Bearded Dragon Atadenovirus (Adenovirus)

Like other reptiles, bearded dragons are susceptible to a range of illnesses. Some of these infections are more dangerous than others, and atadenovirus is one of the most dangerous.

What Is Atadenovirus?

Atadenovirus, formerly known as adenovirus and sometimes known as ADV (not to be confused with adenovirus in or skunks), is a highly infectious virus found in bearded dragons ( Pogona vitticeps ). Because of the symptoms shown by bearded dragons with ADV, it is sometimes referred to as "wasting illness" or "stargazing sickness."
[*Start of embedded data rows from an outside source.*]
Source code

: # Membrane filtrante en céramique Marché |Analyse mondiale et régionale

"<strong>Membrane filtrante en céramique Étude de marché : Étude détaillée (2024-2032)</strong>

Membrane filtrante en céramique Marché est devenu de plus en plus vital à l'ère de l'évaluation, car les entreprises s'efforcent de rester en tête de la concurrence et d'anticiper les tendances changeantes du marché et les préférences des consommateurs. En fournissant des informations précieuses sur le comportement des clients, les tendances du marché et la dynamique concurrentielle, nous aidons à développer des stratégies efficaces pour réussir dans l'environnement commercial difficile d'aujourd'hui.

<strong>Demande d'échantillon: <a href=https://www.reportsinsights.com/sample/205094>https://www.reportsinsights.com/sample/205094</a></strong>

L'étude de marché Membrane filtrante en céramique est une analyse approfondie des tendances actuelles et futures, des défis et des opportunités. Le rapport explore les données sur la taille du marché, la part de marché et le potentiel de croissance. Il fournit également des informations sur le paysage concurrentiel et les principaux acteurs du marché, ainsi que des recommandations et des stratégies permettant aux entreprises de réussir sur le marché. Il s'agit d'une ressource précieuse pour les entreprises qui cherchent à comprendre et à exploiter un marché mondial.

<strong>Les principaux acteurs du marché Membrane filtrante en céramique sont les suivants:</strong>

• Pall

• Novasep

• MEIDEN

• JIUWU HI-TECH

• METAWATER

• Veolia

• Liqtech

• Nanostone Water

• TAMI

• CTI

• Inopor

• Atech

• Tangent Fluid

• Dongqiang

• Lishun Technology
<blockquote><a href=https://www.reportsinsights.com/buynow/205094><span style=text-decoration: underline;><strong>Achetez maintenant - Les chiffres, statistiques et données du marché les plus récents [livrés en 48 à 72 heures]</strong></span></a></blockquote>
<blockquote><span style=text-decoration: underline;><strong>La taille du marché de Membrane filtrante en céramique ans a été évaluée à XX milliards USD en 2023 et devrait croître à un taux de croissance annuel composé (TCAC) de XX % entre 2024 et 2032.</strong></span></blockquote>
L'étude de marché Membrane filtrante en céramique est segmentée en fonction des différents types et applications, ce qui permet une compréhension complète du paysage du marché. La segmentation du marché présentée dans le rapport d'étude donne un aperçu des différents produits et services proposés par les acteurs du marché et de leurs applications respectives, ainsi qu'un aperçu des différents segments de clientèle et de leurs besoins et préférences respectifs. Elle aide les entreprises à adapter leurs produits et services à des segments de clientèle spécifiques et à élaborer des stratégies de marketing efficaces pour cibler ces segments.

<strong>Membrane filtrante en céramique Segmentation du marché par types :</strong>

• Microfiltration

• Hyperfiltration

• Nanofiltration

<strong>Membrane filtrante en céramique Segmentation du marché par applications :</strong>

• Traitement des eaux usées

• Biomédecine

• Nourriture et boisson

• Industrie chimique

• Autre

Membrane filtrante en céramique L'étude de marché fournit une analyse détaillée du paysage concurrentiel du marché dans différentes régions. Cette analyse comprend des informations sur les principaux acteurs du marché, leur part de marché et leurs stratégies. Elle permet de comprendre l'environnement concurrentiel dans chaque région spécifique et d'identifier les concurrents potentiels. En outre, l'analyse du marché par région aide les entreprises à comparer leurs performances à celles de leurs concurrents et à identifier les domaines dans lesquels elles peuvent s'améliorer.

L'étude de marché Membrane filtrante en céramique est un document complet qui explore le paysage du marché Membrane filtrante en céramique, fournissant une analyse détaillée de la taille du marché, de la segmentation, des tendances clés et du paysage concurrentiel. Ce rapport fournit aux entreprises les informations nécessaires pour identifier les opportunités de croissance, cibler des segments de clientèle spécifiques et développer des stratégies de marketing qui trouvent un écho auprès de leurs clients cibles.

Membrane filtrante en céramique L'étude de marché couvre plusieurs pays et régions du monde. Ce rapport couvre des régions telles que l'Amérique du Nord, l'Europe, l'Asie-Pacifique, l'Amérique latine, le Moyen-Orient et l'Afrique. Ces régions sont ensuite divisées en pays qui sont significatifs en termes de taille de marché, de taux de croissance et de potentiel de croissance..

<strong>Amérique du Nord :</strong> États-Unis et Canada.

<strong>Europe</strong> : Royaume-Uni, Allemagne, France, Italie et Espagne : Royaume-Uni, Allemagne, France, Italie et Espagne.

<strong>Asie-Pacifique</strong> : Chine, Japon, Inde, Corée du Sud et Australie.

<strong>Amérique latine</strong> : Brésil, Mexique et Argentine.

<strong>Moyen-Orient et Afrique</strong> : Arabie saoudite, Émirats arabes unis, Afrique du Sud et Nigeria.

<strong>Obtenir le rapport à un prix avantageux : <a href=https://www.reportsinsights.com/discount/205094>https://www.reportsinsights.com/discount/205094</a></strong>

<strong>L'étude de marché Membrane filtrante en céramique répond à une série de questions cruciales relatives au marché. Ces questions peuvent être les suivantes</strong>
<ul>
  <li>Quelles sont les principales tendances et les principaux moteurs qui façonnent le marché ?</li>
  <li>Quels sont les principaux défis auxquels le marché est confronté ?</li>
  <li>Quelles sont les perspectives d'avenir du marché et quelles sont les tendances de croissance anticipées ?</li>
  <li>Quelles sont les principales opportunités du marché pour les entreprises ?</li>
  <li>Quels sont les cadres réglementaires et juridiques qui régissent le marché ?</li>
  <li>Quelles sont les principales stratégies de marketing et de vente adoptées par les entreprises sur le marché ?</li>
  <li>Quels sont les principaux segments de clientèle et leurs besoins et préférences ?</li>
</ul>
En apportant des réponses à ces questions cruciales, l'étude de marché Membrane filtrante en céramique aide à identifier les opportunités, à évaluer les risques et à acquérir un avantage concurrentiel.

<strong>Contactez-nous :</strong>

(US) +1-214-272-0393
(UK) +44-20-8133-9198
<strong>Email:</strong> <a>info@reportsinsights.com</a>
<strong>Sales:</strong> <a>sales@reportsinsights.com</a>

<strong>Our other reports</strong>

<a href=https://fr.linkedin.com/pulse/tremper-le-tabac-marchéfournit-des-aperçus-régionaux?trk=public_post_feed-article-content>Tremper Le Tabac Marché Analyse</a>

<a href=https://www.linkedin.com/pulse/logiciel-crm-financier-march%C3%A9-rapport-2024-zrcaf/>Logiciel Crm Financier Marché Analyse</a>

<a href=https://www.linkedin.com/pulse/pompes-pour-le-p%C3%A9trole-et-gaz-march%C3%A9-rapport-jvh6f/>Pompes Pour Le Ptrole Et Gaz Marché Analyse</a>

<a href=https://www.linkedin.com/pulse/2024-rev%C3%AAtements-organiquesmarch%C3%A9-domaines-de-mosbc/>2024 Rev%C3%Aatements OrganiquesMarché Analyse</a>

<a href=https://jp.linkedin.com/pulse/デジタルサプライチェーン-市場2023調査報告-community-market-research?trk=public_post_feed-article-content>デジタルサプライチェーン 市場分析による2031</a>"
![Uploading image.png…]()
Like all other viruses, this virus is microscopic, so you cannot see it with the naked eye. There are also a number of different strains of this virus that affect different kinds of animals.

Many different types of lizards can be infected with atadenovirus. This virus can infect agamid lizards (bearded dragons, water dragons, and Rankin's dragons), chameleons, gekkota lizards (fat-tailed geckos, leopard geckos, and tokay geckos), helodermatid lizards (Gila monsters and Mexican beaded lizards), monitors (savannah monitors and emerald monitors), and skink Snakes, chelonians (turtles and tortoises), and even a Nile crocodile have been reported to be infected with ADV.

Atadenovirus Symptoms in Bearded Dragons

For a reason, this sickness is known as the "wasting disease" or "stargazing disease." A juvenile bearded dragon with ADV is unlikely to live past three months of age and will struggle to grow during its brief existence. It will become sluggish, lose weight, and refuse to feed. Your exotics vet may just remark your beardie is "wasting away" or is a "poor doer" if the symptoms are "non-specific." This is mainly due to a weaker immune system in a bearded dragon with ADV. Intestinal parasites like as coccidia can have a detrimental impact on it, causing it to be unable to grow weight.

Neurological signs such as body twitching and convulsions can occur in bearded dragons with ADV. Because of the virus's effects on its neurological system, it may extend its neck and gaze up into the sky (stargazing). Adult bearded dragons infected with atadenovirus often develop liver and kidney problems, as well as encephalitis, diarrhea, stomatitis, and other illnesses. Unfortunately, the majority of these discoveries are only made after the bearded dragon has died and a necropsy has been undertaken. Surprisingly, some bearded dragons never show any symptoms and carry the virus for the rest of their lives.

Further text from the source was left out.